Le tigre dans le moteur va bientôt s’éteindre. Chez Alpine, marque du groupe Renault à la pointe de l’innovation sportive, le dernier CSE du 23 juillet a scellé la fin d’une époque. Celle du développement et de la production des blocs-moteurs pour les formules 1 sur le site Alpine Racing de Viry-Châtillon (Essonne). Ces derniers seraient désormais achetés à Mercedes pour la saison 2026. Si l’annonce a fait l’effet d’une déflagration, c’est qu’un moteur avait déjà été développé en interne pour cette même saison de course.

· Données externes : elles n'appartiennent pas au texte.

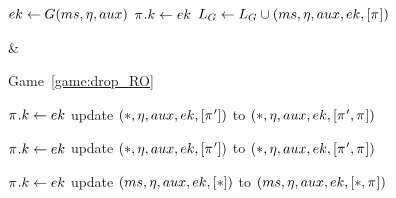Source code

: \begin{figure}
\begin{leftfullpage}
\begin{adjustbox}{tabular={cc},Trim=0.9ex 0 0 0, width=\textwidth}
\begin{adjustbox}{minipage=[t][]{\codewidth},fbox}
\begin{algorithmic}[1]
			\color{black}
			
			\Else 
				\State {}
				\State $ek \gets G(ms, \eta, aux)$
				\State $\oracle.\key \gets ek$
				\State $L_G \gets L_G \cup (ms, \nonce, aux, ek, [\oracle]) $
			\EndIf
			
		\end{algorithmic}
	\end{adjustbox}

	&
	
	
	\begin{adjustbox}{minipage=[t][]{\codewidth},fbox}
		\begin{algorithmic}[1]	
		
			\Statex
			\Comment Game~\ref{game:drop_RO}
			\State {}
			
				\State $\oracle.\key \gets ek$
				\State update $(*, \nonce, aux, ek, [\oracle'])$ to $(*, \nonce, aux, ek, [\oracle', \oracle])$
		
			\color{black}
		
			
			\State \hspace*{-\algorithmicindent} 
				\State $\oracle.\key \gets ek$
				\State update $(*, \nonce, aux, ek, [\oracle'])$ to $(*, \nonce, aux, ek, [\oracle', \oracle])$
			
			\color{black}
		
			\State \hspace*{-\algorithmicindent} 
				\State $\oracle.\key \gets ek$
				\State update $(ms, \eta, aux, ek, [*])$ to $(ms, \nonce, aux, ek, [*,\oracle])$ \label{alg:line:send_game_hops:drop_RO:look_at_MS}
			
			\color{black}
			

\end{algorithmic}
\end{adjustbox}
\end{adjustbox}
\end{leftfullpage}
\end{figure}
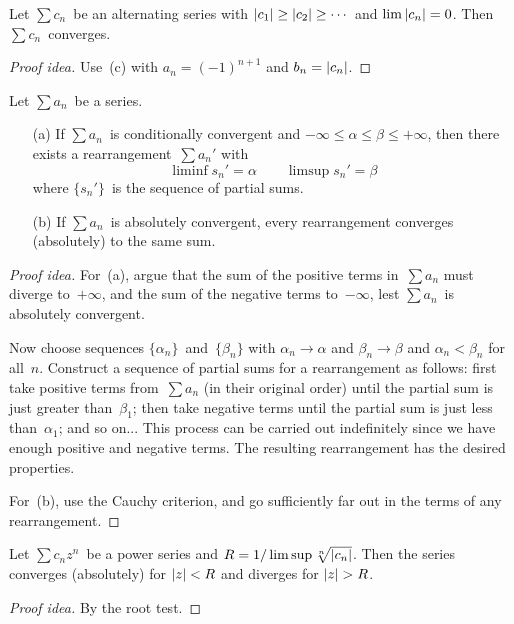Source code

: \begin{cor}
Let \(\sum c_n\)~be an alternating series with \(|{c_1}|\ge|{c_2}|\ge\cdots\) and \(\lim|{c_n}|=0\). Then \(\sum c_n\)~converges.
\end{cor}
\begin{proof}[Proof idea]
Use~(c) with \(a_n=(-1)^{n+1}\) and \(b_n=|{c_n}|\).
\end{proof}

\begin{thm}[Rearrangements]
Let \(\sum a_n\)~be a series.
\begin{enumerate}[itemsep=0pt]
\item[(a)] If \(\sum a_n\)~is conditionally convergent and \(-\infty\le\alpha\le\beta\le+\infty\), then there exists a rearrangement~\(\sum a_n'\) with
\[\liminf s_n'=\alpha\qquad\limsup s_n'=\beta\]
where \(\{s_n'\}\)~is the sequence of partial sums.
\item[(b)] If \(\sum a_n\)~is absolutely convergent, every rearrangement converges (absolutely) to the same sum.
\end{enumerate}
\end{thm}
\begin{proof}[Proof idea]
For~(a), argue that the sum of the positive terms in~\(\sum a_n\) must diverge to~\(+\infty\), and the sum of the negative terms to~\(-\infty\), lest \(\sum a_n\)~is absolutely convergent.

Now choose sequences \(\{\alpha_n\}\)~and~\(\{\beta_n\}\) with \(\alpha_n\to\alpha\) and \(\beta_n\to\beta\) and \(\alpha_n<\beta_n\) for all~\(n\). Construct a sequence of partial sums for a rearrangement as follows: first take positive terms from~\(\sum a_n\) (in their original order) until the partial sum is just greater than~\(\beta_1\); then take negative terms until the partial sum is just less than~\(\alpha_1\); and so on... This process can be carried out indefinitely since we have enough positive and negative terms. The resulting rearrangement has the desired properties.

For~(b), use the Cauchy criterion, and go sufficiently far out in the terms of any rearrangement.
\end{proof}

\begin{thm}
Let \(\sum c_nz^n\)~be a power series and \(R=1/\limsup\sqrt[n]{|{c_n}|}\). Then the series converges (absolutely) for \(|{z}|<R\) and diverges for \(\abs{z}>R\).
\end{thm}
\begin{proof}[Proof idea]
By the root test.
\end{proof}

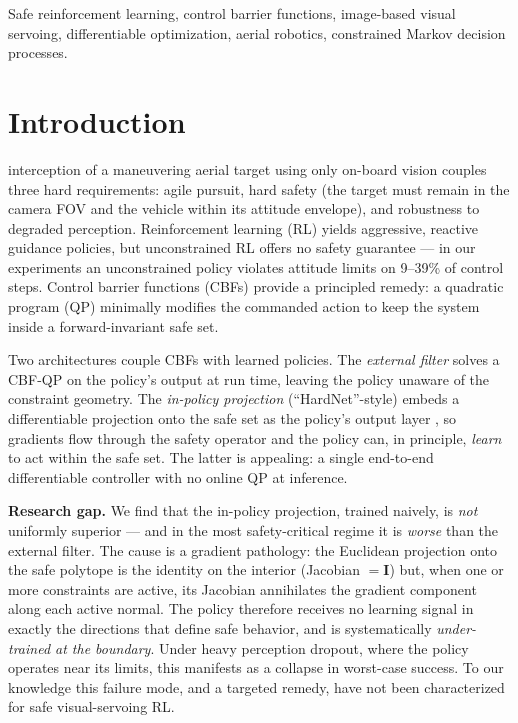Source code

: \documentclass[journal]{IEEEtran}
\begin{document}
\begin{IEEEkeywords}
Safe reinforcement learning, control barrier functions, image-based visual
servoing, differentiable optimization, aerial robotics, constrained Markov
decision processes.
\end{IEEEkeywords}

\section{Introduction}
 interception of a maneuvering aerial target using
only on-board vision couples three hard requirements: agile pursuit, hard
safety (the target must remain in the camera FOV and the vehicle within its
attitude envelope), and robustness to degraded perception. Reinforcement
learning (RL) yields aggressive, reactive guidance policies, but unconstrained
RL offers no safety guarantee --- in our experiments an unconstrained policy
violates attitude limits on 9--39\% of control steps. Control barrier
functions (CBFs) \cite{ames2017cbf,ames2019cbf} provide a principled remedy:
a quadratic program (QP) minimally modifies the commanded action to keep the
system inside a forward-invariant safe set.

Two architectures couple CBFs with learned policies. The \emph{external
filter} solves a CBF-QP on the policy's output at run time, leaving the policy
unaware of the constraint geometry. The \emph{in-policy projection}
(``HardNet''-style) embeds a differentiable projection onto the safe set as
the policy's output layer \cite{amos2017optnet,donti2021dc3}, so gradients
flow through the safety operator and the policy can, in principle,
\emph{learn} to act within the safe set. The latter is appealing: a single
end-to-end differentiable controller with no online QP at inference.

\textbf{Research gap.} We find that the in-policy projection, trained naively,
is \emph{not} uniformly superior --- and in the most safety-critical regime it
is \emph{worse} than the external filter. The cause is a gradient pathology:
the Euclidean projection onto the safe polytope is the identity on the
interior (Jacobian $=\mathbf I$) but, when one or more constraints are active,
its Jacobian annihilates the gradient component along each active normal. The
policy therefore receives no learning signal in exactly the directions that
define safe behavior, and is systematically \emph{under-trained at the
boundary}. Under heavy perception dropout, where the policy operates near its
limits, this manifests as a collapse in worst-case success. To our knowledge
this failure mode, and a targeted remedy, have not been characterized for
safe visual-servoing RL.
\end{document}
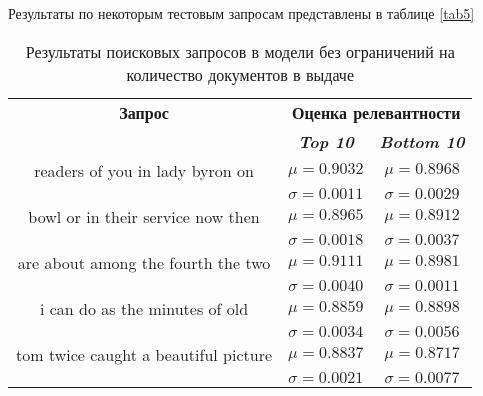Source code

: Результаты по некоторым тестовым запросам представлены в таблице \ref{tab5} %

\begin{table}[tbp]
    \caption{Результаты поисковых запросов в модели без ограничений на количество документов в выдаче}
    \begin{center}
        \begin{tabular}{ccc}
            \toprule
            \textbf{Запрос} & \multicolumn{2}{c}{\textbf{Оценка релевантности}}                               \\
                            & \textbf{\textit{Top 10}}                          & \textbf{\textit{Bottom 10}} \\
            \midrule
            readers of you in lady byron on           & \(\mu=0.9032\)                                    & \(\mu=0.8968\)              \\
                                                      & \(\sigma=0.0011\)                                 & \(\sigma=0.0029\)           \\
            \midrule
            bowl or in their service  now then        & \(\mu=0.8965\)                                    & \(\mu=0.8912\)              \\
                                                      & \(\sigma=0.0018\)                                 & \(\sigma=0.0037\)           \\
            \midrule
            are about among the fourth the two        & \(\mu=0.9111\)                                    & \(\mu=0.8981\)              \\
                                                      & \(\sigma=0.0040\)                                 & \(\sigma=0.0011\)           \\
            \midrule
            i can do as the minutes of old            & \(\mu=0.8859\)                                    & \(\mu=0.8898\)              \\
                                                      & \(\sigma=0.0034\)                                 & \(\sigma=0.0056\)           \\
            \midrule
            tom twice caught a beautiful picture      & \(\mu=0.8837\)                                    & \(\mu=0.8717\)              \\
                                                      & \(\sigma=0.0021\)                                 & \(\sigma=0.0077\)           \\

\end{tabular}
\end{center}
\end{table}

« Ça a été très brutal, déplore Karine Dubreucq, déléguée syndicale CGT sur place. On va passer à la trappe un moteur qui s’annonçait très prometteur et détruire un fleuron de l’industrie française. Tout ça pour faire 100 millions d’euros d’économies et mener une guerre d’ego. »
Comme le précise Thomas Ouvrard, délégué syndical CGT du groupe au losange, « l’écurie Alpine avait fini l’année 2023 en sixième position du classement de formule 1, mais on ne pensait pas qu’une telle décision serait prise ! Le constructeur ne veut visiblement plus financer la recherche et développement sur ses propres moteurs ».
La profitabilité préférée au savoir faire
Pourtant, les voyants de Renault pour le premier trimestre 2024 sont globalement au vert. Si le résultat net est en baisse, la marge opérationnelle atteint un nouveau record, passant de 7,6 % il y a un an à 8,1 %, soit une hausse de 0,5 %. Pour sa griffe sportive, née à Dieppe en 1955, les ambitions sont encore plus élevées : le constructeur vise une marge opérationnelle supérieure à 10 % et la rentabilité en 2026. « On continue de privilégier la profitabilité sur le volume et de remplir les poches des actionnaires », analyse Richard Gentil, administrateur salarié CGT chez Renault.
Ces derniers mois, les changements de tête se sont multipliés chez Alpine avec des doutes sur la stratégie. « L’arrivée de Flavio Briatore (ancien patron de Renault F1 lors des titres mondiaux en 2005 et 2006 puis reconnu coupable de tricherie – NDLR) en tant que conseiller exécutif a été contestée et a accéléré certains mouvements », pointe David Leblond-Maro, délégué syndical adjoint CGT groupe.
Depuis sa création, la marque automobile a eu plusieurs vies. Au-delà de sa propre écurie, Alpine Renault a également conçu et équipé les moteurs des monoplaces de Red Bull, Ferrari, Ford ou encore Mercedes, depuis 1977, dont douze ont été championnes du monde.
Pour les 350 salariés basés à Viry-Châtillon, dont une majorité d’ingénieurs passionnés par la recherche d’excellence et soucieux de continuer à écrire cette histoire, l’incertitude tourne en boucle. La direction promet que le site sera transformé en pôle de haute technologie sur les moteurs à hydrogène et électriques à haute densité de puissance pour accompagner l’évolution des voitures de sport routier d’Alpine.
« On a demandé une expertise pour voir si leur projet est viable et financé, explique Karine Dubreucq. Nous ne rendrons donc pas d’avis au prochain CSE du 30 juillet. Contrairement à ce que la direction affirme, on leur a déjà prouvé par A + B que leur plan n’aurait pas la capacité de répondre au maintien de 100 % des emplois… On nous dit qu’on va travailler pour le Paris-Dakar, c’est super ! Mais ici les gens ne vivent et ne vibrent que pour la F1. Une cellule psychologique a été mise en place. Les salariés sont tellement surengagés dans le travail qu’ils sont dans un état pas possible. »
D’autant que les récentes reconversions de métiers au sein de Renault accentuent les doutes. « Chez Alpine, les ingénieurs ne vont pas pouvoir se spécialiser comme ça du jour au lendemain, poursuit Thomas Ouvrard. On s’inquiète aussi pour la sous-traitance (plus de 150 prestataires travaillent sur ces moteurs – NDLR). Sur les sites Renault qui sont passés des moteurs thermiques à ceux électriques comme Douai ou Maubeuge, ça a été compliqué. Il y a eu une baisse de l’emploi. Au niveau logistique, par exemple, car ce type de moteurs a beaucoup moins de pièces référencées. » De son côté, le groupe n’a toujours pas communiqué officiellement sur cet arrêt.